**Records:**
※ ※ ※

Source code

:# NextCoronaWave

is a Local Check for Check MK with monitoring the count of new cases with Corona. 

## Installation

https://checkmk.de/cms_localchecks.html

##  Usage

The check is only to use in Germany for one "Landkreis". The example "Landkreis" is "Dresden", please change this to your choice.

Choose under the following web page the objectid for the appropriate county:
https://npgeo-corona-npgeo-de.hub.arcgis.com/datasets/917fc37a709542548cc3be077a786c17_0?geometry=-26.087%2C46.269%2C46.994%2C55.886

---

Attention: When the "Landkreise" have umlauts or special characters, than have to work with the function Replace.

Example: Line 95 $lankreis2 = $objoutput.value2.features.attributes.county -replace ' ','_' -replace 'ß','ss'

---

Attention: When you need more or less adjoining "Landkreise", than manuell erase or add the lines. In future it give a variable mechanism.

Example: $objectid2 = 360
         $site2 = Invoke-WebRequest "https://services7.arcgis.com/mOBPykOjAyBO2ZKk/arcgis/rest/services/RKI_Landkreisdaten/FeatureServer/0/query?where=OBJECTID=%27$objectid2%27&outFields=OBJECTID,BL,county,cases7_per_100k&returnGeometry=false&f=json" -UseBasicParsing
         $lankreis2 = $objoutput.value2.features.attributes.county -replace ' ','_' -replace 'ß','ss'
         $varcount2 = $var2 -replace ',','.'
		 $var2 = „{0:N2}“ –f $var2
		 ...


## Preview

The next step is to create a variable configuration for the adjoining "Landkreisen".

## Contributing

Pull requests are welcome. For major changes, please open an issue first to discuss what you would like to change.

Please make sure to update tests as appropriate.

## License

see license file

※ ※ ※

**Activity:** Scan the lines above for "appropriate" and state how many match, nothing more.

**Problem solution:** 2